THERE ARE reminders aplenty of the horrors of martial law declared 44 years ago by Ferdinand Marcos. There is a trove of personal testimonials about abductions, torture, killings, and disappearances by victims remotely antigovernment or antimartial law.
Beyond the stories and faces, memorializing martial law can only be complete with an understanding of the decisive conditions that caused it. Martial law was but a symptom of dysfunction in society. Allegedly impelled by political and social turbulence, a strong executive effectively removed power from the two other pillars of government. It was, history tells us, necessitated by the burgeoning threat to government authority from activists, communists, the opposition, and all sides of the political spectrum.
Martial law clearly aggravated the social and economic circumstances of all those not in the Marcos cabal. It was primarily meant to keep in place a tenuous status quo—Marcos as president, his family as royalty, his friends in high places, and the international community at bay. But it then took a life of its own aided greatly by the heavy hands of then Minister Juan Ponce Enrile, Gen. Fabian Ver, and other members of the “Rolex 12.”
For the Public Interest Law Center (PILC), founded by Romeo T. Capulong after his martial law exile, one realization is this: that the ills of society have not really gone away.

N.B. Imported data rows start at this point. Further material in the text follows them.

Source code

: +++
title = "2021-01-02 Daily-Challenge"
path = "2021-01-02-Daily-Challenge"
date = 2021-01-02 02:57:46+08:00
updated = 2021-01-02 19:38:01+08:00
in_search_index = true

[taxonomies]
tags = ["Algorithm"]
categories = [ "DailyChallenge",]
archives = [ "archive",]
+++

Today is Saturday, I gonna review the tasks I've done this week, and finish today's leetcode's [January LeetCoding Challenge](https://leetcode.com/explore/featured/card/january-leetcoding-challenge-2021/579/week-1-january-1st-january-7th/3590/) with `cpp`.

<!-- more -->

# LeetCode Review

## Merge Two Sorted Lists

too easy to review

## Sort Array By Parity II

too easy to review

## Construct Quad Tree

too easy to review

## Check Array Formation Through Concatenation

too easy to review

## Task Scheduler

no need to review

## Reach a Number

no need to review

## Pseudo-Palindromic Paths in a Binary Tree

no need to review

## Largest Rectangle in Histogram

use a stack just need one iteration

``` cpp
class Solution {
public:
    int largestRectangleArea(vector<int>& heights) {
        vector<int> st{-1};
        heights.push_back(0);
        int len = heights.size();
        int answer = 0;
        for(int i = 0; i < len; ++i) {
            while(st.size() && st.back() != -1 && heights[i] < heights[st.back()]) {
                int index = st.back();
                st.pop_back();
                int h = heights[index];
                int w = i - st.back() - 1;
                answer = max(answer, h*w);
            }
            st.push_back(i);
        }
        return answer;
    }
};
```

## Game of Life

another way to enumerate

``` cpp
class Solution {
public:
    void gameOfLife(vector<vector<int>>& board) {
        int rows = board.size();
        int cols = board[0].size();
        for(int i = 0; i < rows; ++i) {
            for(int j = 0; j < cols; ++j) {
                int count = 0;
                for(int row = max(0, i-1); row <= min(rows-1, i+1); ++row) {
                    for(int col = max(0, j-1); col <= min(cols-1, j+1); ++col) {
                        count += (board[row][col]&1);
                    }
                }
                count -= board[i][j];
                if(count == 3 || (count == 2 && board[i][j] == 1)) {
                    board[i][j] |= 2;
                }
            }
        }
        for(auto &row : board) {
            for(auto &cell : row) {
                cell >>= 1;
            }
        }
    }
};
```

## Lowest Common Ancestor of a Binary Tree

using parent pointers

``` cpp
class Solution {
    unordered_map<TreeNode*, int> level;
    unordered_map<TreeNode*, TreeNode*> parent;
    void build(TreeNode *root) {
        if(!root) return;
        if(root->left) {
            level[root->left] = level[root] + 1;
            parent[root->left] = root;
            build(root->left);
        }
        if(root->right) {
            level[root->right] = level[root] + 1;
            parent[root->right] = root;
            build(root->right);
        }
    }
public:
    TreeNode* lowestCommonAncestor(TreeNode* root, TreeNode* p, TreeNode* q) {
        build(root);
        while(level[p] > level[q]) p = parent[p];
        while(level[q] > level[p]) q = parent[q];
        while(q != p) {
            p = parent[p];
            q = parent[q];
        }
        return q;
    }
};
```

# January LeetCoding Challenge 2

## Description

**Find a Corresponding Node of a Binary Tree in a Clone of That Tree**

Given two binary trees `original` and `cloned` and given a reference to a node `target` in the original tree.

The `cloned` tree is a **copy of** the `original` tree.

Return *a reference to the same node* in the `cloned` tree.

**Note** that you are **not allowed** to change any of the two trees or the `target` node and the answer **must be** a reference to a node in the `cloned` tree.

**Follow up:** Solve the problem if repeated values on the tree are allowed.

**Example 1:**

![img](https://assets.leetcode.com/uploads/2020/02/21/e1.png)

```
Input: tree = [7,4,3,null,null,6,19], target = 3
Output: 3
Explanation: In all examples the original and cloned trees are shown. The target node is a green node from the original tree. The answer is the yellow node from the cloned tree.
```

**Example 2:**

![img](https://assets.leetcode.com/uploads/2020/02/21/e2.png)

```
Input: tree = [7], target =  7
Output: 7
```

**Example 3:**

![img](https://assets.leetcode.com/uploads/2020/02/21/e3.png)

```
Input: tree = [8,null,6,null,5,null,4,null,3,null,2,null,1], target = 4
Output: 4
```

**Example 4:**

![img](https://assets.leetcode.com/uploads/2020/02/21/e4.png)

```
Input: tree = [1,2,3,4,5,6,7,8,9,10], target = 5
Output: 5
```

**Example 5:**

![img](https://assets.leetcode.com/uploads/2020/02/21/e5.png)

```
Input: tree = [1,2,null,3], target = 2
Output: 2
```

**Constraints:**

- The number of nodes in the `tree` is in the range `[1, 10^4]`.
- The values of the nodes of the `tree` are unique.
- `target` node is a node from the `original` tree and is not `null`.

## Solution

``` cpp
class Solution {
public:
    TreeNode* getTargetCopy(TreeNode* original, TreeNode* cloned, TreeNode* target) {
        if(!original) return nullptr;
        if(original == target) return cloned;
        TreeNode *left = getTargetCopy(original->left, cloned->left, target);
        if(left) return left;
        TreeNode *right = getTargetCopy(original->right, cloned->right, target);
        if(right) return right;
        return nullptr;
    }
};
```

Between 1986 and today, the PILC has taken to court cases of political prisoners, corruption, abuse of power, violations of the Constitution, writ of amparo for desaparecidos, even impeachment of the president for illegal disbursements. The “disease” that martial law sought to “cure” persists. That is perhaps why the revolution that it hoped to quell is still alive today.
The evil is not just martial law, or Marcos himself, but unchecked powers and the free rein to abuse. Looking at experiences elsewhere, one-man military rule can never be a long-term solution to a country in crisis. How Marcos exploited his powers is legendary; he and Imelda have become standards of despotism and excess. Never forget. How through the years we should always remember and guard against it is a struggle, but we must never yield. Never again.